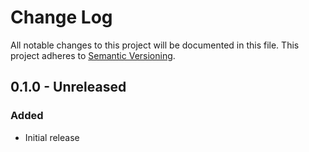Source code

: # Change Log
All notable changes to this project will be documented in this file.
This project adheres to [Semantic Versioning](http://semver.org/).

## 0.1.0 - Unreleased
### Added
- Initial release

### Work task
Whenever the string "project" shows up on a line of the listing, copy that line.

### Answer
All notable changes to this project will be documented in this file.
This project adheres to [Semantic Versioning](http://semver.org/).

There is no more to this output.